Problem statement | Only one stretch of the records below should be repeated. It starts with the line containing "# ataraxia-tcp" and goes on through the line containing "## Simple usage", exactly as written.

Data provided below:

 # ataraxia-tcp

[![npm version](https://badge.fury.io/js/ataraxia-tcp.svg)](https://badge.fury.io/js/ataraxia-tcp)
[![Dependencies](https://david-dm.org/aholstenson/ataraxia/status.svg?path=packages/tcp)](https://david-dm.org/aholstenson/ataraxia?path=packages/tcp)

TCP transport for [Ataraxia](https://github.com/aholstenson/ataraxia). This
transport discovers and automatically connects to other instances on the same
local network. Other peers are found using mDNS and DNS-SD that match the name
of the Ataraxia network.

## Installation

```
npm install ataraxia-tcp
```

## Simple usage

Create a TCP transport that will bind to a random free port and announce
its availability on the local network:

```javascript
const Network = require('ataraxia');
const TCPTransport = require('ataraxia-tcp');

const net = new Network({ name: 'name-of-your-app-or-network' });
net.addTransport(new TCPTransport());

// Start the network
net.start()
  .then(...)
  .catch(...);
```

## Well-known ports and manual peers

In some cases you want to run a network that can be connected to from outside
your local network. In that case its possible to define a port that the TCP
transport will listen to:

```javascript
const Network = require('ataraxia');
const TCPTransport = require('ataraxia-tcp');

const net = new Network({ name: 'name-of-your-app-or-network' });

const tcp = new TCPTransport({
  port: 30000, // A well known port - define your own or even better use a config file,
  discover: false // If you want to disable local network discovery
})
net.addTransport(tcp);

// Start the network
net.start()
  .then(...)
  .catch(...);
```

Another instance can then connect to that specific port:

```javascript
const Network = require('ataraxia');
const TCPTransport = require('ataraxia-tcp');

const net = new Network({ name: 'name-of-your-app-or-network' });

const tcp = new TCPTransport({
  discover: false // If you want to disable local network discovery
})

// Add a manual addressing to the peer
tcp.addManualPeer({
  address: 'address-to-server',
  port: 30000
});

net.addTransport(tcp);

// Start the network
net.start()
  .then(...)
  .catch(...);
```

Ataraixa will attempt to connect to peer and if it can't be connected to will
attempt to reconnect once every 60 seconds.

End of Data provided.
Data provided below:

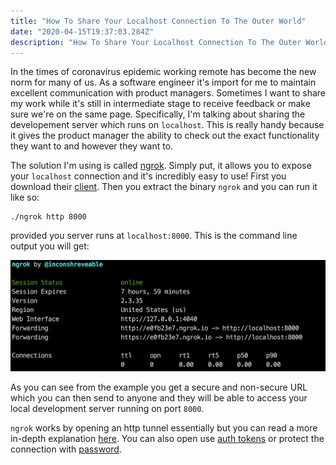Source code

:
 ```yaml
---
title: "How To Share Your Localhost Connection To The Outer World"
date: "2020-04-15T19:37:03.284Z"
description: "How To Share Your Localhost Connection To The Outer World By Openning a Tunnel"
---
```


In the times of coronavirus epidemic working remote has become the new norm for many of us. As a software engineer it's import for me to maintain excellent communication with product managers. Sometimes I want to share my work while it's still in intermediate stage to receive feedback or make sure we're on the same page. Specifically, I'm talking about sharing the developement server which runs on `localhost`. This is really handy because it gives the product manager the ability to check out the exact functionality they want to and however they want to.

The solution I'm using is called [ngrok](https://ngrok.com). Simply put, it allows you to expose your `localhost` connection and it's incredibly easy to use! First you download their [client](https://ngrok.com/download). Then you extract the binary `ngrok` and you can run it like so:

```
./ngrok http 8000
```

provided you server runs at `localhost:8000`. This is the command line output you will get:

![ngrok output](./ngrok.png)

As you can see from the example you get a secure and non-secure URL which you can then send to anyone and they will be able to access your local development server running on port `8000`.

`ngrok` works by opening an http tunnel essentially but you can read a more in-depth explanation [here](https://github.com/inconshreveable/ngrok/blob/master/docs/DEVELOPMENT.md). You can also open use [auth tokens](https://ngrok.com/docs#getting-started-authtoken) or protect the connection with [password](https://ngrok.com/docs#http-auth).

End of Data provided.
Data provided below:

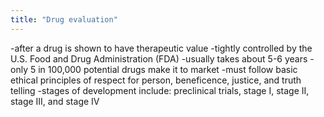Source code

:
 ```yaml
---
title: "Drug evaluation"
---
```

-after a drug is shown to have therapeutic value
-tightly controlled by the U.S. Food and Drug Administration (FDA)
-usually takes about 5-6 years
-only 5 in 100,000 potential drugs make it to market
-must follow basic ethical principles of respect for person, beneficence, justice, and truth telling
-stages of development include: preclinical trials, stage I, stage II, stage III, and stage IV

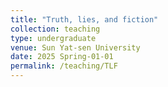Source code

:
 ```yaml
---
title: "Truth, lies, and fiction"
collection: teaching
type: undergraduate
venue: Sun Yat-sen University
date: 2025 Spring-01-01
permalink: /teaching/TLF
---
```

End of Data provided.

Exercise answer |
 # ataraxia-tcp

[![npm version](https://badge.fury.io/js/ataraxia-tcp.svg)](https://badge.fury.io/js/ataraxia-tcp)
[![Dependencies](https://david-dm.org/aholstenson/ataraxia/status.svg?path=packages/tcp)](https://david-dm.org/aholstenson/ataraxia?path=packages/tcp)

TCP transport for [Ataraxia](https://github.com/aholstenson/ataraxia). This
transport discovers and automatically connects to other instances on the same
local network. Other peers are found using mDNS and DNS-SD that match the name
of the Ataraxia network.

## Installation

```
npm install ataraxia-tcp
```

## Simple usage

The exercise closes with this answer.